Write out the data again in full, exactly as it reads.

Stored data
○ ○ ○

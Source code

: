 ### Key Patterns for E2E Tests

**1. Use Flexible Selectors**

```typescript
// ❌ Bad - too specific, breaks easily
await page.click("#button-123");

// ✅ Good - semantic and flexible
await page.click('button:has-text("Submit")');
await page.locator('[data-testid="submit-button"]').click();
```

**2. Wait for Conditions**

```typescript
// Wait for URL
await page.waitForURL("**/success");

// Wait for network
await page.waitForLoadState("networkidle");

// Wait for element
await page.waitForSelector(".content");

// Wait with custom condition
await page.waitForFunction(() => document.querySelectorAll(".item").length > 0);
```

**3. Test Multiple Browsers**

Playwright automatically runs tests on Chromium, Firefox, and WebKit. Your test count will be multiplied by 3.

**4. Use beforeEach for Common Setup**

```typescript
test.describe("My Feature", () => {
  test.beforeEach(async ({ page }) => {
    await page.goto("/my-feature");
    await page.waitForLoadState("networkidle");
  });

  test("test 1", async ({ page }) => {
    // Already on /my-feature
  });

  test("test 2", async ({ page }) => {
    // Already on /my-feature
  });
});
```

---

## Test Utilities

○ ○ ○

■ Solved exercise:
Source code

: ### Key Patterns for E2E Tests

**1. Use Flexible Selectors**

```typescript
// ❌ Bad - too specific, breaks easily
await page.click("#button-123");

// ✅ Good - semantic and flexible
await page.click('button:has-text("Submit")');
await page.locator('[data-testid="submit-button"]').click();
```

**2. Wait for Conditions**

```typescript
// Wait for URL
await page.waitForURL("**/success");

// Wait for network
await page.waitForLoadState("networkidle");

// Wait for element
await page.waitForSelector(".content");

// Wait with custom condition
await page.waitForFunction(() => document.querySelectorAll(".item").length > 0);
```

**3. Test Multiple Browsers**

Playwright automatically runs tests on Chromium, Firefox, and WebKit. Your test count will be multiplied by 3.

**4. Use beforeEach for Common Setup**

```typescript
test.describe("My Feature", () => {
  test.beforeEach(async ({ page }) => {
    await page.goto("/my-feature");
    await page.waitForLoadState("networkidle");
  });

  test("test 1", async ({ page }) => {
    // Already on /my-feature
  });

  test("test 2", async ({ page }) => {
    // Already on /my-feature
  });
});
```

---

## Test Utilities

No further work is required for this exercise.